__Assignment__
Copy out word for word the line with "कपालचित्रखट्वाङ्गधारिणीं भीमनादिनीम् ।" and the lines that follow it in the listing below, up to the final one.

__Working data__

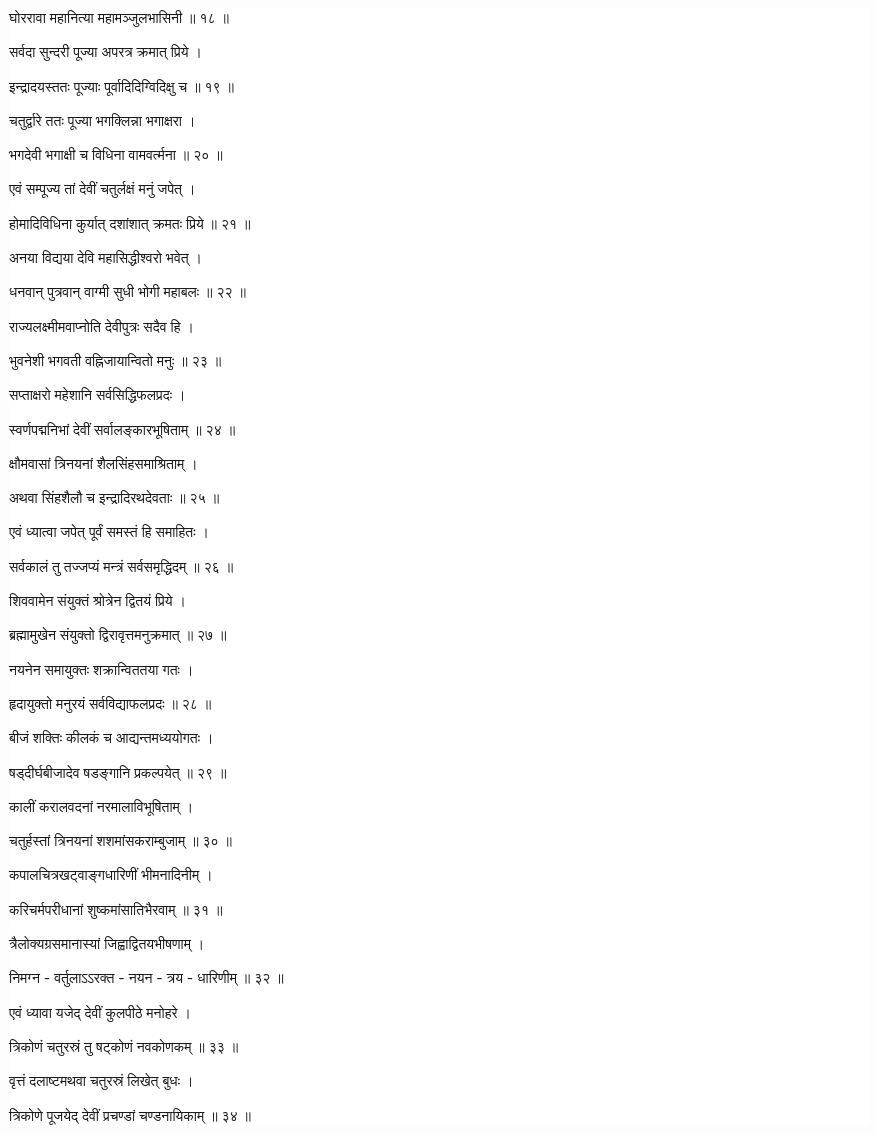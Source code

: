 घोररावा महानित्या महामञ्जुलभासिनी ॥ १८ ॥  
  
सर्वदा सुन्दरी पूज्या अपरत्र क्रमात् प्रिये ।  
  
इन्द्रादयस्ततः पूज्याः पूर्वादिदिग्विदिक्षु च ॥ १९ ॥  
  
चतुर्द्वारे ततः पूज्या भगक्लिन्ना भगाक्षरा ।  
  
भगदेवी भगाक्षी च विधिना वामवर्त्मना ॥ २० ॥  
  
एवं सम्पूज्य तां देवीं चतुर्लक्षं मनुं जपेत् ।  
  
होमादिविधिना कुर्यात् दशांशात् क्रमतः प्रिये ॥ २१ ॥  
  
अनया विद्यया देवि महासिद्धीश्वरो भवेत् ।  
  
धनवान् पुत्रवान् वाग्मी सुधी भोगी महाबलः ॥ २२ ॥  
  
राज्यलक्ष्मीमवाप्नोति देवीपुत्रः सदैव हि ।  
  
भुवनेशी भगवती वह्निजायान्वितो मनुः ॥ २३ ॥  
  
सप्ताक्षरो महेशानि सर्वसिद्धिफलप्रदः ।  
  
स्वर्णपद्मनिभां देवीं सर्वालङ्कारभूषिताम् ॥ २४ ॥  
  
क्षौमवासां त्रिनयनां शैलसिंहसमाश्रिताम् ।  
  
अथवा सिंहशैलौ च इन्द्रादिरथदेवताः ॥ २५ ॥  
  
एवं ध्यात्वा जपेत् पूर्वं समस्तं हि समाहितः ।  
  
सर्वकालं तु तज्जप्यं मन्त्रं सर्वसमृद्धिदम् ॥ २६ ॥  
  
शिववामेन संयुक्तं श्रोत्रेन द्वितयं प्रिये ।  
  
ब्रह्मामुखेन संयुक्तो द्विरावृत्तमनुक्रमात् ॥ २७ ॥  
  
नयनेन समायुक्तः शक्रान्विततया गतः ।  
  
हृदायुक्तो मनुरयं सर्वविद्याफलप्रदः ॥ २८ ॥  
  
बीजं शक्तिः कीलकं च आद्यन्तमध्ययोगतः ।  
  
षड्दीर्घबीजादेव षडङ्गानि प्रकल्पयेत् ॥ २९ ॥  
  
कालीं करालवदनां नरमालाविभूषिताम् ।  
  
चतुर्हस्तां त्रिनयनां शशमांसकराम्बुजाम् ॥ ३० ॥  
  
कपालचित्रखट्वाङ्गधारिणीं भीमनादिनीम् ।  
  
करिचर्मपरीधानां शुष्कमांसातिभैरवाम् ॥ ३१ ॥  
  
त्रैलोक्यग्रसमानास्यां जिह्वाद्वितयभीषणाम् ।  
  
निमग्न - वर्तुलाऽऽरक्त - नयन - त्रय - धारिणीम् ॥ ३२ ॥  
  
एवं ध्यावा यजेद् देवीं कुलपीठे मनोहरे ।  
  
त्रिकोणं चतुरस्रं तु षट्कोणं नवकोणकम् ॥ ३३ ॥  
  
वृत्तं दलाष्टमथवा चतुरस्रं लिखेत् बुधः ।  
  
त्रिकोणे पूजयेद् देवीं प्रचण्डां चण्डनायिकाम् ॥ ३४ ॥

__Output for this task__
कपालचित्रखट्वाङ्गधारिणीं भीमनादिनीम् ।  
  
करिचर्मपरीधानां शुष्कमांसातिभैरवाम् ॥ ३१ ॥  
  
त्रैलोक्यग्रसमानास्यां जिह्वाद्वितयभीषणाम् ।  
  
निमग्न - वर्तुलाऽऽरक्त - नयन - त्रय - धारिणीम् ॥ ३२ ॥  
  
एवं ध्यावा यजेद् देवीं कुलपीठे मनोहरे ।  
  
त्रिकोणं चतुरस्रं तु षट्कोणं नवकोणकम् ॥ ३३ ॥  
  
वृत्तं दलाष्टमथवा चतुरस्रं लिखेत् बुधः ।  
  
त्रिकोणे पूजयेद् देवीं प्रचण्डां चण्डनायिकाम् ॥ ३४ ॥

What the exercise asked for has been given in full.